Slicing and Dicing: Configuring Optimal Mixtures of Experts
For practitioners designing MoE-based large language models, this work provides a simplified recipe focusing on expert count and granularity, showing that many other design choices have negligible impact.
This paper presents the first systematic study of over 2,000 pretraining runs of MoE models up to 6.6B parameters, finding that performance consistently improves with total MoE parameters even at extreme active expert ratios like 128, and that optimal expert size depends only on active parameter count. Other design choices like shared experts and load balancing have minimal effect relative to expert count and granularity.
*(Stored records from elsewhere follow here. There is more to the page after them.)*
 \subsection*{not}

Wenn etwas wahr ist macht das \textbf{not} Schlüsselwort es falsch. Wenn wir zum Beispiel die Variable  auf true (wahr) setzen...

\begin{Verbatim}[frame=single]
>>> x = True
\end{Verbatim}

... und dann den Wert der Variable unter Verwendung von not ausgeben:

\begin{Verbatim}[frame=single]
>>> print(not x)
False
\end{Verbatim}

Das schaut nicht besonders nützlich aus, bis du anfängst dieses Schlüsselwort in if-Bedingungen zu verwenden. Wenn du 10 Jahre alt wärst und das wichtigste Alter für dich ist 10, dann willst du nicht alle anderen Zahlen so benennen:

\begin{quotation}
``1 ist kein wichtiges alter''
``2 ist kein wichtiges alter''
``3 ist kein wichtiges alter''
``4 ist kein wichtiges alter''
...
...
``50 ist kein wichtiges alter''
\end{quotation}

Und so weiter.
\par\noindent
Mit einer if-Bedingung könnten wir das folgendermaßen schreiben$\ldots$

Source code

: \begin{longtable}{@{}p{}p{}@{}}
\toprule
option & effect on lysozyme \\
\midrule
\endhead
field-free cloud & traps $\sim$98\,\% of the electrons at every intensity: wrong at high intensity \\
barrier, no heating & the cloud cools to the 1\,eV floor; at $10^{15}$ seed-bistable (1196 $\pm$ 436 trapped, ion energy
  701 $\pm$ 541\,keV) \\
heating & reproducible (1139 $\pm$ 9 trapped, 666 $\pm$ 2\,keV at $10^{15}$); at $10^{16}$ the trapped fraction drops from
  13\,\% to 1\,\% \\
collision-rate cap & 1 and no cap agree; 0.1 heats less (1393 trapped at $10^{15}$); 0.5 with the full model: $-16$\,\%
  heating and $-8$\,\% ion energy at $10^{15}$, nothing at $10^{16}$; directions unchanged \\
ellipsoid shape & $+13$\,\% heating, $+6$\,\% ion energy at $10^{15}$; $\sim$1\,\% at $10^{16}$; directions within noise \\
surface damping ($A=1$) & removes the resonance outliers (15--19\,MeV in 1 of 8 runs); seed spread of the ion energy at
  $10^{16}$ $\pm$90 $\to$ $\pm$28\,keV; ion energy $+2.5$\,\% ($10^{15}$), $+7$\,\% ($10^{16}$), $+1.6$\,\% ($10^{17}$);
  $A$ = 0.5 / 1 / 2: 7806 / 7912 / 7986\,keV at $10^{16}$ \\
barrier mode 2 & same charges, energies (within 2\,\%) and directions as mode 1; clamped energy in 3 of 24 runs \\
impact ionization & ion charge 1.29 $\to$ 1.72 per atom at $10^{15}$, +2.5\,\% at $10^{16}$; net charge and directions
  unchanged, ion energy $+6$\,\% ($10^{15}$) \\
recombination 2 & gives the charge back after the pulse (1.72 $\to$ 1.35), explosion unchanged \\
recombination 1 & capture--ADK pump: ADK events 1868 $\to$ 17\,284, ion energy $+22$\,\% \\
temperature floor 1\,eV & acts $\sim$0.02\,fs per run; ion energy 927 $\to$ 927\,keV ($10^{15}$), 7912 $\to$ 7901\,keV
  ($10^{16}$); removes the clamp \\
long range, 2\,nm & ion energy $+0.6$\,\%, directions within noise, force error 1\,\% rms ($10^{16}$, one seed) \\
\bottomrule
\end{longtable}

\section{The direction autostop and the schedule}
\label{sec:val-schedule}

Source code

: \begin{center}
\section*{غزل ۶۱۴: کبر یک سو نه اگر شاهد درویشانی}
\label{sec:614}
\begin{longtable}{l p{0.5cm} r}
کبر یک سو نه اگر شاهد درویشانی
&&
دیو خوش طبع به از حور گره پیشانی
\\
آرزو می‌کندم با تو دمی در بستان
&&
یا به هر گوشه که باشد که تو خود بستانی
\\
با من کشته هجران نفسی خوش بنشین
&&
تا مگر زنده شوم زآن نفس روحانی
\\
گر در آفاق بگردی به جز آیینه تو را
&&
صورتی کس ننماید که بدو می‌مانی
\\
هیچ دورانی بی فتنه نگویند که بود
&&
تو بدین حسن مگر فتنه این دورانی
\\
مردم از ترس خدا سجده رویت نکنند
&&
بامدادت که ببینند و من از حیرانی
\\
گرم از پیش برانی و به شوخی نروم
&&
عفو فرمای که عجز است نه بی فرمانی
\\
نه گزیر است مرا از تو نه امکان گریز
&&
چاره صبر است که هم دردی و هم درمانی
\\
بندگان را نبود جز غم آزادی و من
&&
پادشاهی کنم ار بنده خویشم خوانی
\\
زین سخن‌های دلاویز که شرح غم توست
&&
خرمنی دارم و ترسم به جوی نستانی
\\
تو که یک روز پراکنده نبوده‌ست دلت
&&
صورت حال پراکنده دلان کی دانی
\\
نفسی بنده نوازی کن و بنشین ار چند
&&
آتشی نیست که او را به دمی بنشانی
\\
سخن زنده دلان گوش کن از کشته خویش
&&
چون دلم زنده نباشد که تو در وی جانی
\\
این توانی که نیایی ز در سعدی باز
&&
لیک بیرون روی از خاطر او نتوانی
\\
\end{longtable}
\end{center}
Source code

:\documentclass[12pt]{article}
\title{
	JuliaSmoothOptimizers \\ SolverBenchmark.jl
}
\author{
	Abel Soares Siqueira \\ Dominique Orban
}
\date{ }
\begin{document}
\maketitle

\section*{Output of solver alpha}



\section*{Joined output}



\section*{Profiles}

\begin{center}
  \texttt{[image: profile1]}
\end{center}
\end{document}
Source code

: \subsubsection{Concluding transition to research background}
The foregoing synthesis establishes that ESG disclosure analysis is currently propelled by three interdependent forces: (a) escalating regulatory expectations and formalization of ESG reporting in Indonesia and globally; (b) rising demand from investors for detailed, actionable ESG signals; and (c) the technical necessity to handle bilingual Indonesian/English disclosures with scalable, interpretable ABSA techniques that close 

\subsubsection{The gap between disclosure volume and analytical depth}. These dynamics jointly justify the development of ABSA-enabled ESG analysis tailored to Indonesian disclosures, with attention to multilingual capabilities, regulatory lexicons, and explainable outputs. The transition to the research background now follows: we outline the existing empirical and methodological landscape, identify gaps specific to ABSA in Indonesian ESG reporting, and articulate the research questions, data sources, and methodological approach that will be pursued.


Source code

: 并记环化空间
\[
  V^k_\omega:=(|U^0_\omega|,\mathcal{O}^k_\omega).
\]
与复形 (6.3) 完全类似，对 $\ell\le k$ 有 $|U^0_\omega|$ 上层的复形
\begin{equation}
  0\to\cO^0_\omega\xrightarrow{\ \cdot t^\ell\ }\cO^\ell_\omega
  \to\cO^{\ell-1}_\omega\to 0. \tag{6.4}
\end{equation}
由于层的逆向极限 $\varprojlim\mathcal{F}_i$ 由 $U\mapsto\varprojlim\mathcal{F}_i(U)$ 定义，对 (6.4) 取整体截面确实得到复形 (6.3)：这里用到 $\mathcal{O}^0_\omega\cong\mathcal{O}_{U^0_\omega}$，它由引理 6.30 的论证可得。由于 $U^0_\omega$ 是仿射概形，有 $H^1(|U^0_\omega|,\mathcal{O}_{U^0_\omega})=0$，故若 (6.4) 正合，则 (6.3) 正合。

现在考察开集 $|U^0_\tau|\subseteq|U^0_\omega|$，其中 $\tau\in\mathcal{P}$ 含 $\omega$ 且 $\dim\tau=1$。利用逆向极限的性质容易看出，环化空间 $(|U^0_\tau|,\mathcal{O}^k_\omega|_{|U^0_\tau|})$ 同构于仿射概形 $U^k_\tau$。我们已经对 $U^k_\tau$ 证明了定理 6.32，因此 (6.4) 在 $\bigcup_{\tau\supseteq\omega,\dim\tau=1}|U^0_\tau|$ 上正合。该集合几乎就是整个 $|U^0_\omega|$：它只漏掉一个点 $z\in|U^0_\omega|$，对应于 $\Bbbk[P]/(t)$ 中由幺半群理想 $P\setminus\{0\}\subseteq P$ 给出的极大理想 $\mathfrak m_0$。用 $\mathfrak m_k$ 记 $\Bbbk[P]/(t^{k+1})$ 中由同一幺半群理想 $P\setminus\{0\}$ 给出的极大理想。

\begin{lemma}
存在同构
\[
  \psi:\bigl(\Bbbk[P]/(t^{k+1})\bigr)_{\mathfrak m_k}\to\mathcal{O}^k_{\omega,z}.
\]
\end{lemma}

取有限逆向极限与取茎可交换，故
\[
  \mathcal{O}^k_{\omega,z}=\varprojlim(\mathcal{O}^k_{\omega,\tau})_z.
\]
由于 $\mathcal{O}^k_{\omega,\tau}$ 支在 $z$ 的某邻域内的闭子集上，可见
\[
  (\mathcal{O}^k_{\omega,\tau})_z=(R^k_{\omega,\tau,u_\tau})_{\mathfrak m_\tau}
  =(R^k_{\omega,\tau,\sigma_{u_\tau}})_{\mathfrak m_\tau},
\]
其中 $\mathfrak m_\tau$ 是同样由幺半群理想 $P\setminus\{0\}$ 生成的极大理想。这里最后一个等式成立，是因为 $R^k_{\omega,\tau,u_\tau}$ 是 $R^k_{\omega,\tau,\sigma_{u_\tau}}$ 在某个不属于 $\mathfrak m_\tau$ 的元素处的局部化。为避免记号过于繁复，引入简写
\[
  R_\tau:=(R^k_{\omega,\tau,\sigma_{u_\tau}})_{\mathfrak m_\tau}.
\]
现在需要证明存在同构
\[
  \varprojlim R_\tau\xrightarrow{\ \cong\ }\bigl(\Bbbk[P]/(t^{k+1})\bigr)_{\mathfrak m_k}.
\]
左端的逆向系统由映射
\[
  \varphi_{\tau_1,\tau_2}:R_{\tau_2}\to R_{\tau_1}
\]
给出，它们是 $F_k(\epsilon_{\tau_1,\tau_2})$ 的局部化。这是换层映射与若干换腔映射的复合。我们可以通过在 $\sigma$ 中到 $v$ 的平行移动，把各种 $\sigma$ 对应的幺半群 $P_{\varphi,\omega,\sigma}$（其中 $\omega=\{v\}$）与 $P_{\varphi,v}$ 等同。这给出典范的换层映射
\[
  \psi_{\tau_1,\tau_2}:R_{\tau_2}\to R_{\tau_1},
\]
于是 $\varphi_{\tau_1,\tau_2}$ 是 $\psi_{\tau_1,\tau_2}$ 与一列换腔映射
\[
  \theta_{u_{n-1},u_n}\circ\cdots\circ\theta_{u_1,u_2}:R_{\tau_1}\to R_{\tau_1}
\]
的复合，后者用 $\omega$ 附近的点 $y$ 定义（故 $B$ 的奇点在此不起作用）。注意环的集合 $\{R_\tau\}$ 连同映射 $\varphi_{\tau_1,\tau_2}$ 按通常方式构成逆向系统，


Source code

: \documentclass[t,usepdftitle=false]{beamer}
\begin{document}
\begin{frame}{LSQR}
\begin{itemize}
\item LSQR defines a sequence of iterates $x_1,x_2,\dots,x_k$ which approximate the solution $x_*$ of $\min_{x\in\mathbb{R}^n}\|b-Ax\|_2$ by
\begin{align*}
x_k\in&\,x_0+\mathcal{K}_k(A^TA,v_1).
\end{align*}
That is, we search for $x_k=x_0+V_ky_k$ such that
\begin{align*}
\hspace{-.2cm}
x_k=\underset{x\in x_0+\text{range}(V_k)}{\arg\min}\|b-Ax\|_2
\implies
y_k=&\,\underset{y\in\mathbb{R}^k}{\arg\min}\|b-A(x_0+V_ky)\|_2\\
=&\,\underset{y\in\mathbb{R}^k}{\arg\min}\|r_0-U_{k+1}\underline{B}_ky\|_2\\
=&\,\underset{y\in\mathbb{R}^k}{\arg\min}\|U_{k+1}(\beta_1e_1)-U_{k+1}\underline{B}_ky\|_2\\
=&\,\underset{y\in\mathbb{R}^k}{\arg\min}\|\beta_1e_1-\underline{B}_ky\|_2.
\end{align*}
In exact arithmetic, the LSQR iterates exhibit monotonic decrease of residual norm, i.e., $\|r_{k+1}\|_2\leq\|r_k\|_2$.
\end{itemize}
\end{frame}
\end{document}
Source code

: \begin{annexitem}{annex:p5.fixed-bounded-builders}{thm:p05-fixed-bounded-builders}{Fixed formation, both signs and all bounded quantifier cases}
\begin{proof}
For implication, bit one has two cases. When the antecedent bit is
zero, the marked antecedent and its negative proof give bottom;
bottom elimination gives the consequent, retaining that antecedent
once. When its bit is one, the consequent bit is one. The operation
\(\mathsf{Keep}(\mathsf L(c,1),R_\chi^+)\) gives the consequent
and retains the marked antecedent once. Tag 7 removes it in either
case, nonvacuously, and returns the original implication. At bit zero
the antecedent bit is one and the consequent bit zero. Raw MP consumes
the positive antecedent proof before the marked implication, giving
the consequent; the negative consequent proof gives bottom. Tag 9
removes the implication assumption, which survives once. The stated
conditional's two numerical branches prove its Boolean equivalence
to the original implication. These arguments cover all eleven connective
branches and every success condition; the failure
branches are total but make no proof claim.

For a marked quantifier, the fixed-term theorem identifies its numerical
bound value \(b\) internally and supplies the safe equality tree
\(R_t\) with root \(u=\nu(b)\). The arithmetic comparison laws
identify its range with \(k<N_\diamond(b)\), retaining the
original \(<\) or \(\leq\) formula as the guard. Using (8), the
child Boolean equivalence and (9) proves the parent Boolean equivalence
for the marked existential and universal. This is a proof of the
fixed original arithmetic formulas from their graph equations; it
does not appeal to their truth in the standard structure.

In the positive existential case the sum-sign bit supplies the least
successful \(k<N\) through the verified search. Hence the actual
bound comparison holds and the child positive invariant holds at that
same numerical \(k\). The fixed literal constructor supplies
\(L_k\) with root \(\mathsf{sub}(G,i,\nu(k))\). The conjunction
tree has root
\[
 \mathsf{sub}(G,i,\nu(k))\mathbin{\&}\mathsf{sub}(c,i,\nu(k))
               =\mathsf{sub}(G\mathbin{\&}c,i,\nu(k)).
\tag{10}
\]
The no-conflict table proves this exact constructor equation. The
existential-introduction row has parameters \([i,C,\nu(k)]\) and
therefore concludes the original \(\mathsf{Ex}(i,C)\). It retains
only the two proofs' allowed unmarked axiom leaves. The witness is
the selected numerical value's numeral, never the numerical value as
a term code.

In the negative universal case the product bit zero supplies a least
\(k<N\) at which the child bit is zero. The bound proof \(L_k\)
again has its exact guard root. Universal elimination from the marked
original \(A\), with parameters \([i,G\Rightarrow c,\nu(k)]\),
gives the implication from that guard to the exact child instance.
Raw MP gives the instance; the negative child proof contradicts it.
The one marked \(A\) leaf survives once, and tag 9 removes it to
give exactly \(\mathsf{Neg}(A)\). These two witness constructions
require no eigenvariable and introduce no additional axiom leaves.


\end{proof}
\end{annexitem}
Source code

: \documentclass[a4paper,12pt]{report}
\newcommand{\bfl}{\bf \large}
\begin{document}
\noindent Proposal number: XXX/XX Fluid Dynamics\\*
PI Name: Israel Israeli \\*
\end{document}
Mixture-of-Experts (MoE) architectures have become standard in large language models, yet many of their core design choices - expert count, granularity, shared experts, load balancing, token dropping - have only been studied one or two at a time over narrow configuration ranges. It remains an open question whether these choices can be optimized independently, without considering interactions. We present the first systematic study of over 2,000 pretraining runs spanning models up to 6.6B total parameters, in which we exhaustively vary total experts, expert dimension, heterogeneous expert sizing within a single layer, shared expert size and load-balancing mechanisms. We find that at every active-parameter scale that we study, performance consistently improves with total MoE parameters even at extreme active expert parameter ratios like 128.Further, the optimal expert size is nearly invariant to total parameter count and depends only on active parameter count. Third, we see that other choices like shared experts, heterogeneous experts and load-balancing settings have small effects relative to expert count and granularity, although dropless routing yields a consistent gain. Overall, our results suggest a simpler recipe: focus on expert count and granularity, other choices have minimal effect on final quality.